Note : The following currently works only with v2.3.6-rc6 v2.3.6 of Rancher and newer.

Note: As mentioned by Jonathan in the comments, disabling cloud-init’s initial network configuration is recommended. To do this, create a file:

/etc/cloud/cloud.cfg.d/99-disable-network-config.cfg

To contain:

network: {config: disabled}

In your VM template.

How networking configuration is applied to k8s nodes (or VM’s in general) in the on-premises environment is usually achieved by one of two ways – DHCP or static. For some, DHCP is not a popular option and static addresses can be time-consuming to manage, particularly when there’s no IPAM feature in Rancher. In this blog post I go through how to leverage vSphere Network Protocol Profiles in conjunction with Rancher and Cloud-Init to reliably, and predictably apply static IP addresses to deployed nodes using a single node template.

Create the vSphere Network Protocol Profile

Navigate to Datacenter > Configure > Network Protocol Profiles. and click “Add”.

Provide a name for the profile and assign it to one, or a number of port groups.

Next define the network parameters for this port group.

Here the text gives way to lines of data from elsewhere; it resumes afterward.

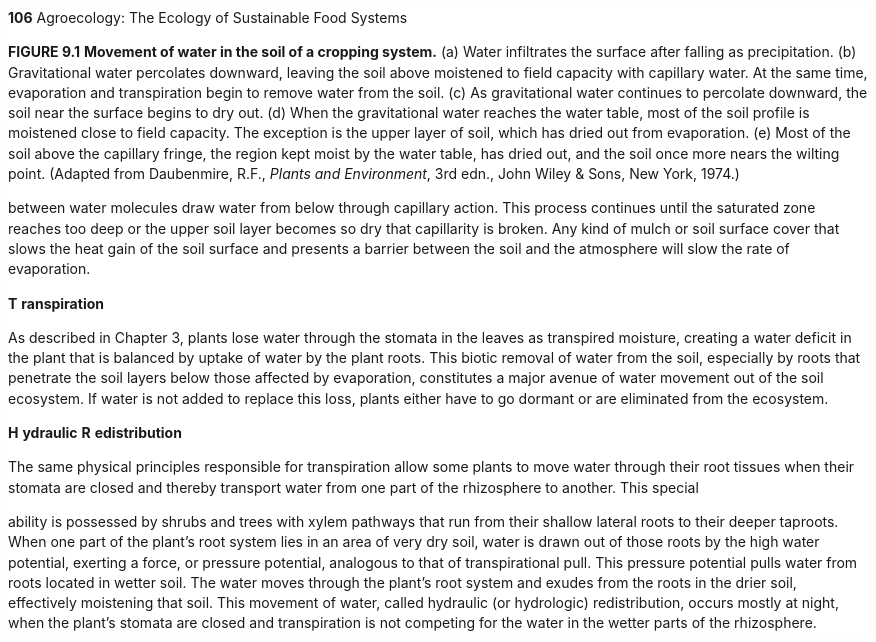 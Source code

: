 
**106** Agroecology: The Ecology of Sustainable Food Systems







**FIGURE 9.1** **Movement of water in the soil of a cropping system.** (a) Water infiltrates the surface after falling as precipitation.
(b) Gravitational water percolates downward, leaving the soil above moistened to field capacity with capillary water. At the same time,
evaporation and transpiration begin to remove water from the soil. (c) As gravitational water continues to percolate downward, the soil near
the surface begins to dry out. (d) When the gravitational water reaches the water table, most of the soil profile is moistened close to field
capacity. The exception is the upper layer of soil, which has dried out from evaporation. (e) Most of the soil above the capillary fringe, the
region kept moist by the water table, has dried out, and the soil once more nears the wilting point. (Adapted from Daubenmire, R.F., _Plants_
_and Environment_, 3rd edn., John Wiley & Sons, New York, 1974.)



between water molecules draw water from below through
capillary action. This process continues until the saturated
zone reaches too deep or the upper soil layer becomes so dry
that capillarity is broken. Any kind of mulch or soil surface
cover that slows the heat gain of the soil surface and presents
a barrier between the soil and the atmosphere will slow the
rate of evaporation.


**T** **ranspiration**


As described in Chapter 3, plants lose water through the stomata in the leaves as transpired moisture, creating a water
deficit in the plant that is balanced by uptake of water by
the plant roots. This biotic removal of water from the soil,
especially by roots that penetrate the soil layers below those
affected by evaporation, constitutes a major avenue of water
movement out of the soil ecosystem. If water is not added
to replace this loss, plants either have to go dormant or are
eliminated from the ecosystem.


**H** **ydraulic** **R** **edistribution**


The same physical principles responsible for transpiration
allow some plants to move water through their root tissues
when their stomata are closed and thereby transport water
from one part of the rhizosphere to another. This special



ability is possessed by shrubs and trees with xylem pathways
that run from their shallow lateral roots to their deeper taproots. When one part of the plant’s root system lies in an
area of very dry soil, water is drawn out of those roots by the
high water potential, exerting a force, or pressure potential,
analogous to that of transpirational pull. This pressure potential pulls water from roots located in wetter soil. The water
moves through the plant’s root system and exudes from the
roots in the drier soil, effectively moistening that soil. This
movement of water, called hydraulic (or hydrologic) redistribution, occurs mostly at night, when the plant’s stomata are
closed and transpiration is not competing for the water in the
wetter parts of the rhizosphere.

The IP Pool and IP Pool Range are of particular importance here – we will use this pool of addresses to assign to our Rancher depoyed K8s nodes.

After adding any other network configuration items the profile will be created and associated with the previously specified port group.

Create the Rancher Node Template

In Rancher, navigate to User > Node Templates > vSphere and configure the parameters to match your environment.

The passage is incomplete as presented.